FB-28170: JSON patch exception message is misleading

The error message given by an applyJSONPatch operation or a patch operation within a topic view could be misleading. The message would read 'failed on operation [1] of [2]' if the second operation failed because it was using the index of the failed operation rather than its number.
This has now been changed so that if the second operation fails then it will read 'failed on operation [2] of [2]'.

FB-28309: IllegalArgumentException in TopicTreeNodeImpl

A concurrency bug in previous releases could corrupt topics in the topic tree. One side-effect is that a subsequent attempt to add a topic could fail with an IllegalArgumentException. The bug has been fixed in this release.

Known Issues

Topic Views

DIF-166: Reference topics retained by 'preserve topics' are not persisted across server instances or cluster

A new 'preserve topics' clause was introduced to topic views in release 6.6. This clause means that reference topics created by a view (that have a path dependent upon the source topic value) are retained until the source topic is removed or the topic view is removed. Though this is true in the context of a single server instance, it is not the case if the server is restarted as all such topics created during the previous server instance will be lost. It is also not the case if a new server enters a cluster as the new server will only have reference topics generated from the point in time where it joined the cluster and will not reflect reference topics previously created within other cluster peers.
This issue occurs because reference topics are not persisted, either to file or across the cluster.

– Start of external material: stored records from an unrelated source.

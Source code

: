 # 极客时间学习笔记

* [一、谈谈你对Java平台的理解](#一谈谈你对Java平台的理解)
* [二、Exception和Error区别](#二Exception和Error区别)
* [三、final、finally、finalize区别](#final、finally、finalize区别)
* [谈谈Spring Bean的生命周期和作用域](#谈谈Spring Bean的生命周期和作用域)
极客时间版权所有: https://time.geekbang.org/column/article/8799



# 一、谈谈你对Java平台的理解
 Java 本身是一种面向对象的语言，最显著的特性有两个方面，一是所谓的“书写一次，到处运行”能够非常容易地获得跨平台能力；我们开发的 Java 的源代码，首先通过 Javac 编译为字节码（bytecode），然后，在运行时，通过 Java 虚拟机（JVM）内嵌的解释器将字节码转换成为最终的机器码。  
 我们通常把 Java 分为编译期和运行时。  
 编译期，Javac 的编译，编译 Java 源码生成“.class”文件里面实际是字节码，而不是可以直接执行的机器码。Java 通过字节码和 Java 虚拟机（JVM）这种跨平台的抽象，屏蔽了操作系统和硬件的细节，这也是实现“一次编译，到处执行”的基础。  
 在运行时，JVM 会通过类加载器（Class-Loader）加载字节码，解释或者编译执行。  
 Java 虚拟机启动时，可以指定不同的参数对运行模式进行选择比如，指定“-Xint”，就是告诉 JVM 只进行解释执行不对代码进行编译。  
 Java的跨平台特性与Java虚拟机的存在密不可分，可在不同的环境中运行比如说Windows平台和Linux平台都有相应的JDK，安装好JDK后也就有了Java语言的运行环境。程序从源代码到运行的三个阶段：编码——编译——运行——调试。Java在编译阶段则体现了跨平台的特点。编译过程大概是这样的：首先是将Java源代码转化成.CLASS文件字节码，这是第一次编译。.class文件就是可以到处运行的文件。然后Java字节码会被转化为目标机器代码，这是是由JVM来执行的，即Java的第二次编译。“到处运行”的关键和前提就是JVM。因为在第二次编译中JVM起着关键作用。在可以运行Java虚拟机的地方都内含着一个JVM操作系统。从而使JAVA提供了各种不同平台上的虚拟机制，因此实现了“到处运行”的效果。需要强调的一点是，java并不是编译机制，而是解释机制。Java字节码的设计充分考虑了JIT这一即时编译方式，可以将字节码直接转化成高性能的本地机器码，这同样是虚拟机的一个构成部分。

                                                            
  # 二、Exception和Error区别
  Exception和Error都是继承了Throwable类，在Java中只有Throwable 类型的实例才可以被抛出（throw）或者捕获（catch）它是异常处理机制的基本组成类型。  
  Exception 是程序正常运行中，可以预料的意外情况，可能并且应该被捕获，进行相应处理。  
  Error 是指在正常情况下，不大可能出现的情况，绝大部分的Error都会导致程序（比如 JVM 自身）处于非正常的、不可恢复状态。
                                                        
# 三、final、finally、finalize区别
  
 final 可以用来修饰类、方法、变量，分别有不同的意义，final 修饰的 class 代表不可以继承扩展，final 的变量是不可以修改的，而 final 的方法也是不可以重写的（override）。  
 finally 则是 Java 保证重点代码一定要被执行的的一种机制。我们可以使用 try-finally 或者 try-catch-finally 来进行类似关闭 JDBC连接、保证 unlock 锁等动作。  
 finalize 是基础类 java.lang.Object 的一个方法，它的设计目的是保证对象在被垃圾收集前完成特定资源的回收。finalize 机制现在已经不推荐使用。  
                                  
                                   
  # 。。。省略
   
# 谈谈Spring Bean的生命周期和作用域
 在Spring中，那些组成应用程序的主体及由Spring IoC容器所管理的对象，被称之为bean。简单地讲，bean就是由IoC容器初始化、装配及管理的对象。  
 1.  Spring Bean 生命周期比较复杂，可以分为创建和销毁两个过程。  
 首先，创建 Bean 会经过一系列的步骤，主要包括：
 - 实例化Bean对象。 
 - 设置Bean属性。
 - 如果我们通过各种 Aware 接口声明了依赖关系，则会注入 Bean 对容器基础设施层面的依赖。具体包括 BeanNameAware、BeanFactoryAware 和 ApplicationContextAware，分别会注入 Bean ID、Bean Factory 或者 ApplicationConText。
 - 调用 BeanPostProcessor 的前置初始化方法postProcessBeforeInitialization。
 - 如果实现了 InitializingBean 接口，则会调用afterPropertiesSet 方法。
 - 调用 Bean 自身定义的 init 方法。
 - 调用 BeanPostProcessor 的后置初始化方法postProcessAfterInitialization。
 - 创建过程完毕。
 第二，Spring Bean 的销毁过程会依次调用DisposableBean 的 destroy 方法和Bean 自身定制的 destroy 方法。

DIF-167: Restrictions on mapping single value topics to time series reference topics

The ability to specify a target type in a topic view was introduced in release 6.7.0.
When using this feature to map a single value topic to a time series topic there are the following restrictions.
1) The retained events in the target topic are not replicated across the cluster (as reference topics are not replicated). This means that a new server joining the cluster will not have the same number of retained events as other cluster members. For this reason mapping single value to time series topics should not be used in a clustered environment.
2) Retained events in the target topic are not persisted therefore when a server is restarted the target time series will initially start with a single event and will only grow as the source topic is updated.

The ability to map single-value topics to time series topics will be withdrawn in a future release.